Sep 12

District of Columbia War Memorial




The title says that this memorial, built in West Potomac Park, stands for soldiers that fought and gave their lives in WWI. On June 7, 1924, the Congress authorized an act funding the construction of the memorial by both organizations and individual citizens of the District. Construction started in the spring of 1931 and on November 11, 1931 the memorial was dedicated by President Herbert Hoover.

The District of Columbia War Memorial is designed by Washington architect Frederick H. Brooke with two other associate architects and in a form of a tall circular, domed, and Doric temple. A list of 26,000 Washingtonians who fought and served in the Great War is preserved in the cornerstone of the Memorial. Furthermore, 499 names of District of Columbia citizens who died in the war are inscribed on the base together with medallions that represents every branch of the armed forces. Twelve tall fluted Doric marble columns that stand 22-foot tall support the dome and entablature.
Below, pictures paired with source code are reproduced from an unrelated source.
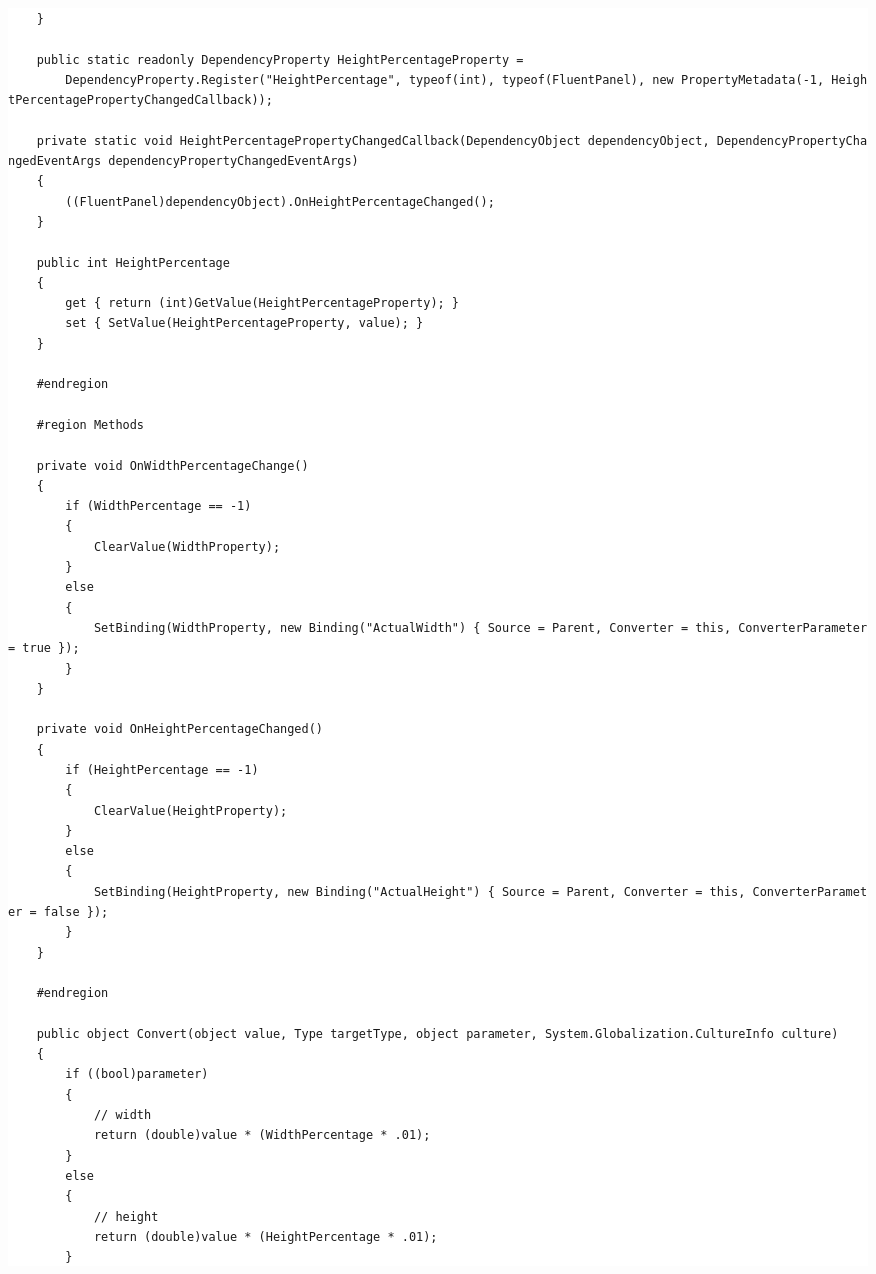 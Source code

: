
 ```
    }

    public static readonly DependencyProperty HeightPercentageProperty =
        DependencyProperty.Register("HeightPercentage", typeof(int), typeof(FluentPanel), new PropertyMetadata(-1, HeightPercentagePropertyChangedCallback));

    private static void HeightPercentagePropertyChangedCallback(DependencyObject dependencyObject, DependencyPropertyChangedEventArgs dependencyPropertyChangedEventArgs)
    {
        ((FluentPanel)dependencyObject).OnHeightPercentageChanged();
    }

    public int HeightPercentage
    {
        get { return (int)GetValue(HeightPercentageProperty); }
        set { SetValue(HeightPercentageProperty, value); }
    }

    #endregion

    #region Methods

    private void OnWidthPercentageChange()
    {
        if (WidthPercentage == -1)
        {
            ClearValue(WidthProperty);
        }
        else
        {
            SetBinding(WidthProperty, new Binding("ActualWidth") { Source = Parent, Converter = this, ConverterParameter = true });
        }
    }

    private void OnHeightPercentageChanged()
    {
        if (HeightPercentage == -1)
        {
            ClearValue(HeightProperty);
        }
        else
        {
            SetBinding(HeightProperty, new Binding("ActualHeight") { Source = Parent, Converter = this, ConverterParameter = false });
        }
    }

    #endregion

    public object Convert(object value, Type targetType, object parameter, System.Globalization.CultureInfo culture)
    {
        if ((bool)parameter)
        {
            // width
            return (double)value * (WidthPercentage * .01);
        }
        else
        {
            // height
            return (double)value * (HeightPercentage * .01);
        }
```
A bill in Congress, proposed by Rep. Ted Poe of Texas in 2008 pushes the expansion of the memorial and its designation as a national memorial to WWI. Meanwhile, in 2010, the National Park Service stated the start of the restoration work on the memorial. This project is funded by the American Recovery and Reinvestment Act of 2009. After four years it was listed on the National Register of Historic Places and now under the National Park Service administration.